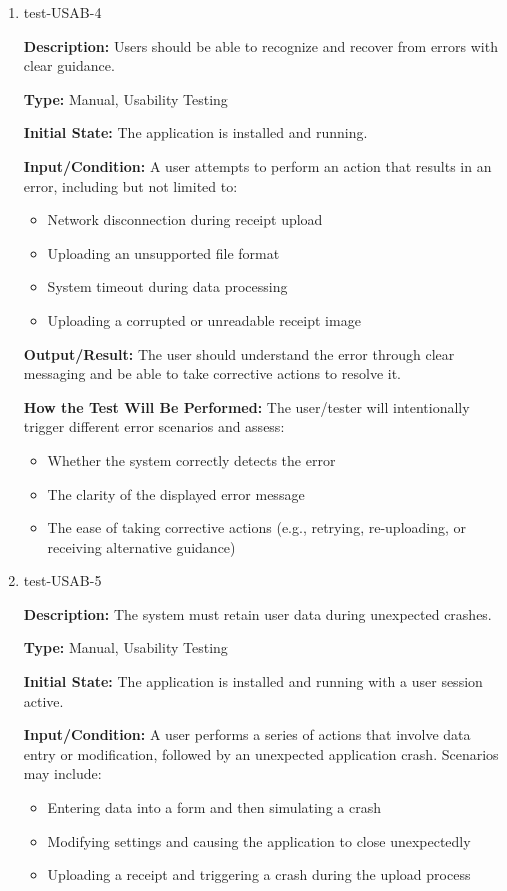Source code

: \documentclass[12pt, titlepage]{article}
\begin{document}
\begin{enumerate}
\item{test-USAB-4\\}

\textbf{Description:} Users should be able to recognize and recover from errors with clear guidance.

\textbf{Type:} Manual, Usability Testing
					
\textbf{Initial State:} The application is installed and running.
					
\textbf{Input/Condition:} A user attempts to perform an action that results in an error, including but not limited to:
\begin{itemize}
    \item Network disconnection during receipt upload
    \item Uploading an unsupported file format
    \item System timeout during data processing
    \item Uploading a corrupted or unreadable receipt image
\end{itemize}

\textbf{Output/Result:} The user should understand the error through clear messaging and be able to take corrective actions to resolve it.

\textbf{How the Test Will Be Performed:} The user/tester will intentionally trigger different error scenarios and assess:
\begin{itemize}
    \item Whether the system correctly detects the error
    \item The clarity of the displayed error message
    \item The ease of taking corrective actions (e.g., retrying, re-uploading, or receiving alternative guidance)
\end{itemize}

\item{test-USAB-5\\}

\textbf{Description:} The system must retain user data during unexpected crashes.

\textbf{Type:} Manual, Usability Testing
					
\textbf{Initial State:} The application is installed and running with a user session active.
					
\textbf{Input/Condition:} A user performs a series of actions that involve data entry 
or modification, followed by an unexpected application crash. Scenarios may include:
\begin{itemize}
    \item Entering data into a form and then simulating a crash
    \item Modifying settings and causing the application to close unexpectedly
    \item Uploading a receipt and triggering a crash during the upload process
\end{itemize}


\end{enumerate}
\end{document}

============================================================

• _Task to complete_:
Above are records with pictures; repeat the records exactly and leave the pictures out.

• _Task solution_:
Source code

: \documentclass[12pt, titlepage]{article}
\begin{document}
\begin{enumerate}
\item{test-USAB-4\\}

\textbf{Description:} Users should be able to recognize and recover from errors with clear guidance.

\textbf{Type:} Manual, Usability Testing
					
\textbf{Initial State:} The application is installed and running.
					
\textbf{Input/Condition:} A user attempts to perform an action that results in an error, including but not limited to:
\begin{itemize}
    \item Network disconnection during receipt upload
    \item Uploading an unsupported file format
    \item System timeout during data processing
    \item Uploading a corrupted or unreadable receipt image
\end{itemize}

\textbf{Output/Result:} The user should understand the error through clear messaging and be able to take corrective actions to resolve it.

\textbf{How the Test Will Be Performed:} The user/tester will intentionally trigger different error scenarios and assess:
\begin{itemize}
    \item Whether the system correctly detects the error
    \item The clarity of the displayed error message
    \item The ease of taking corrective actions (e.g., retrying, re-uploading, or receiving alternative guidance)
\end{itemize}

\item{test-USAB-5\\}

\textbf{Description:} The system must retain user data during unexpected crashes.

\textbf{Type:} Manual, Usability Testing
					
\textbf{Initial State:} The application is installed and running with a user session active.
					
\textbf{Input/Condition:} A user performs a series of actions that involve data entry 
or modification, followed by an unexpected application crash. Scenarios may include:
\begin{itemize}
    \item Entering data into a form and then simulating a crash
    \item Modifying settings and causing the application to close unexpectedly
    \item Uploading a receipt and triggering a crash during the upload process
\end{itemize}


\end{enumerate}
\end{document}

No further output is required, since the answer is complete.